Relegation from the Premier League had initially brought despair to supporters of Newcastle United but it did not come as much of a surprise. Owner Mike Ashley and managing director Lee Charnley’s model of running the club had been failing to produce success for years, and at the time it seemed inevitable that Newcastle United would return to the second tier sooner rather than later.
The 15/16 campaign failed from the beginning as Steve McClaren proved himself to lack the leadership qualities to turn around the club’s fortunes, just as the purchase of a few players from the continent did little to correct years of chronic underinvestment. The club had been in a relegation battle for two of the previous three seasons, and under McClaren this was all set to continue. With ten games left to play, Rafael Benítez was offered the chance to save the club from impending relegation, and to the disbelief of Newcastle supporters he snatched up the job. The team’s downward momentum was however regrettably too strong for Benítez to counteract and in May 2016 Newcastle United found themselves relegated for the second time in seven years.
The most surprising news emerged a few weeks later: following talks with owner Mike Ashley, Benítez, assured that he would have final say on all incoming and outgoing players, decided to stay at the club through the Championship and the following few seasons. No longer would a Newcastle manager have to battle with upper management on every key decision. This was very significant, it signified the beginning of a new chapter in the Mike Ashley era.
At the time of writing, Benítez has seemingly transformed the club. Newcastle United have won the last seven league matches in a row, they are the current Championship leaders and are mostly a joy to watch. But although the Championship has brought success to the team, and optimism to the fans, it has also made it harder to see games, especially for supporters that do not live near the city. Those that were accustomed to the abundance of televised Premier League matches have initially had to settle with listening to the match on the radio or perhaps catching the odd replay on Sky Sports News.
Newcastle United supporters have however responded to the shortage of online streams by filming and sharing the games from the stands themselves. Most feeds are shot by smartphone and shared in real time via social media sites such as Facebook (by exploiting the new ‘live video’ option) and Periscope. These democratising feeds offer a peculiar experience to those familiar with professional broadcasts.
Often, the filmmakers become part of the action, responding and commenting on the events that unfold on the pitch. Camera-shake increases in direct proportion to the team’s performance, with each goal provoking up to a minute of convulsing. Supporters in front of the filmmaker intermittently obscure the picture, standing up to cheer on the players or gesture at the referee. And as replays are foregone, sometimes the action – a goal for example – is missed by the filmmaker forgetting to adjust the view. These broadcasts can therefore provoke anger, with comments urging the filmmaker to ‘zoom in!’ or ‘move it left man!’.
The handheld stream can occasionally feel closer to the direct of experience of attending a game. There are no alternative angles, no smooth zooms, no authoritative commentary. Football chants once dimmed by professional broadcasts are suddenly audible, every syllable in ‘Ritchie’s Magic Hat’ is now heard. There are even added elements of dramatic conflict. Stewards may try and disrupt filming, and so in some streams the filmmaker alerts us that he/she is being monitored and that the stream could be discontinued at any point.
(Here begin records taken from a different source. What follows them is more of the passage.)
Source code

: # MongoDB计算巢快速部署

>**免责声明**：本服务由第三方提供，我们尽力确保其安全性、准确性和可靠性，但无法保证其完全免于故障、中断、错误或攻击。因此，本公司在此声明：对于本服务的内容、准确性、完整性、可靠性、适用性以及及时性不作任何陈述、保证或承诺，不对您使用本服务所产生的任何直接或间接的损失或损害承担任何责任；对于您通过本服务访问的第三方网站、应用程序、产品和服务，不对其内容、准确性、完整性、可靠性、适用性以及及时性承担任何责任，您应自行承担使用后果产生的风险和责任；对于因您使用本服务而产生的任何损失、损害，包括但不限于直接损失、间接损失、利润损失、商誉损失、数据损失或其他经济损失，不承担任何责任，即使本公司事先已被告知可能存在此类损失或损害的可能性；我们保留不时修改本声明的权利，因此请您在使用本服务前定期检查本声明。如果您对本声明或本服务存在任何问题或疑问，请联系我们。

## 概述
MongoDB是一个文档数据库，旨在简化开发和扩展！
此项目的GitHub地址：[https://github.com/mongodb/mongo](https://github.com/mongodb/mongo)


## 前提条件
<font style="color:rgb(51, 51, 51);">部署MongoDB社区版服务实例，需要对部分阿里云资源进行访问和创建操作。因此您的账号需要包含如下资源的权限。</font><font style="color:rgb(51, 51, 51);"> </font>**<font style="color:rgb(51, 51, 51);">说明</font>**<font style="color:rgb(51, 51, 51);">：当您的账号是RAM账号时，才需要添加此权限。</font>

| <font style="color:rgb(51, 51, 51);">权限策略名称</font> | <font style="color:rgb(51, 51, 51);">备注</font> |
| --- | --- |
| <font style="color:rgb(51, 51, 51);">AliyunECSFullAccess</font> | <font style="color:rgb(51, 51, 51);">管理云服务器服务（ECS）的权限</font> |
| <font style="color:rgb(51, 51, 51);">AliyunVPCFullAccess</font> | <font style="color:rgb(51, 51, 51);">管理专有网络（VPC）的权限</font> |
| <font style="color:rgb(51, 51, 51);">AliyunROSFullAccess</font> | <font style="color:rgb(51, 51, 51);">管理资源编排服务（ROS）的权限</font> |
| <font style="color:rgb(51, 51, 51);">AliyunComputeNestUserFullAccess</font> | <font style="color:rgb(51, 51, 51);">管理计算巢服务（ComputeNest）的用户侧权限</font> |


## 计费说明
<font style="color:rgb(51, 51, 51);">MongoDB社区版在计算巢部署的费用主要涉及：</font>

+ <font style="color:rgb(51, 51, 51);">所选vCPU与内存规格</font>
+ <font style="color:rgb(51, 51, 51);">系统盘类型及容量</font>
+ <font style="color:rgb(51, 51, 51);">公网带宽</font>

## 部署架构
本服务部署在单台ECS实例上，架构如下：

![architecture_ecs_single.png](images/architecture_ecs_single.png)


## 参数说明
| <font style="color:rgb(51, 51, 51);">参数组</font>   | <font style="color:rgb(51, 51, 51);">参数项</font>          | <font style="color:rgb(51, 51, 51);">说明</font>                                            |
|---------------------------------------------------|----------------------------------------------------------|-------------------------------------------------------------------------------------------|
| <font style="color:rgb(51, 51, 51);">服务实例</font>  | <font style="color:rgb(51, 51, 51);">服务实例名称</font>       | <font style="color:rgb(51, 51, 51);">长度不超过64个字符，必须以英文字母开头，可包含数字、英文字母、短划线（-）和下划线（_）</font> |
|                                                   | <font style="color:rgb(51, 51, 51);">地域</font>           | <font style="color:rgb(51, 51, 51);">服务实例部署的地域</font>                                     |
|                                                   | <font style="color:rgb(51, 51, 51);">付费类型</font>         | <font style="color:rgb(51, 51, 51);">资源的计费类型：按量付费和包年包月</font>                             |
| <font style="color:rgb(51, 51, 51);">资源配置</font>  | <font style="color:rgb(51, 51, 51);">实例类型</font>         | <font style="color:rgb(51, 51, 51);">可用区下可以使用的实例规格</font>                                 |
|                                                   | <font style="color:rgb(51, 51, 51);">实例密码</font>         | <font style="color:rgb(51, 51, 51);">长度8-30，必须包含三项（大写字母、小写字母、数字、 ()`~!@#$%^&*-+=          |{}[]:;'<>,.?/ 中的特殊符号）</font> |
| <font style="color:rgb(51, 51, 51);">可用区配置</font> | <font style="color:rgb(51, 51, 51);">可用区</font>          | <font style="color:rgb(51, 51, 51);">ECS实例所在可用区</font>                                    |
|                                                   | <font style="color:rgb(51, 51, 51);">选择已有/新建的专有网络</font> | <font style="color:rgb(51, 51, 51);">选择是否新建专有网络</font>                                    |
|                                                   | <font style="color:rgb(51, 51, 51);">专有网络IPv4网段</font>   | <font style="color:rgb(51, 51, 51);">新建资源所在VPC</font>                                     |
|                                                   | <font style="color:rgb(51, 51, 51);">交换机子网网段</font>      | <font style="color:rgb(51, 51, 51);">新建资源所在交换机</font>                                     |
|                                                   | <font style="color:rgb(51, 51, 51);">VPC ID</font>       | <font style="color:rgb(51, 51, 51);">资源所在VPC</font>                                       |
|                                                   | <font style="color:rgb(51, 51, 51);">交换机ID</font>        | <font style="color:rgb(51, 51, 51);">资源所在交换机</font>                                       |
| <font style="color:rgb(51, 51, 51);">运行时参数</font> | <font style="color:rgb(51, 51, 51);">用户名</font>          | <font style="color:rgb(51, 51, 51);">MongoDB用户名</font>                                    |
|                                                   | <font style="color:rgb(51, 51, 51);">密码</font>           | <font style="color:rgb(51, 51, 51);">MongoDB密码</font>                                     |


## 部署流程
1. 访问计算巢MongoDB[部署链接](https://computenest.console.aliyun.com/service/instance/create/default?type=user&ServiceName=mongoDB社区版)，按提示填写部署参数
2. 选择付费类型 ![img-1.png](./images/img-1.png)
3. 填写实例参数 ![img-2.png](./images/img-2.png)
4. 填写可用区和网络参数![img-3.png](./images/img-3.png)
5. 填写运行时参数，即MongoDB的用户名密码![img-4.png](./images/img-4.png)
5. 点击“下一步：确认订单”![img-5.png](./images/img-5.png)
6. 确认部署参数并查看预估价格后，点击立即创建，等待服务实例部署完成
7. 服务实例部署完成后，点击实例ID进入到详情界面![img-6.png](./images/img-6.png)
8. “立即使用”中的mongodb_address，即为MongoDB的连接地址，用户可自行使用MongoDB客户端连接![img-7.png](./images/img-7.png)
But we are usually forced to watch the game from a position far from ideal, from the corner of the stadium or from directly behind the goal. Shot from a low angle, the activity of the game can become a pixelated mess, with only an occasional ‘Sports Direct’ legible on the screen. There are therefore limits to success of such streams.
Another form of the handheld stream is the one shot at NINE (formerly Shearer’s) Bar at St. James’ Park, often the only bar in the world that televises the match. Here, Mike Ashley has an absolute monopoly on the transmission of the game and so as the laws of supply and demand would determine, the bar is always packed and punters are usually coaxed into purchasing expensive pints through their inability to go elsewhere. This is the most successful handheld stream. Here the television is filmed by smartphone and broadcast by 3G or 4G to social media. While there are again no replays, alternative angles or commentary, the play is legible and its events are generally clear.
It was thought at the start of the season that St. James’ Park would enjoy a monopoly on the game and that this season would signal a return to the past, to the years before football games were available online for free. Newcastle supporters through their tenacity and determination to share the fruits of the game with the ticketless have so far proven such a notion mistaken.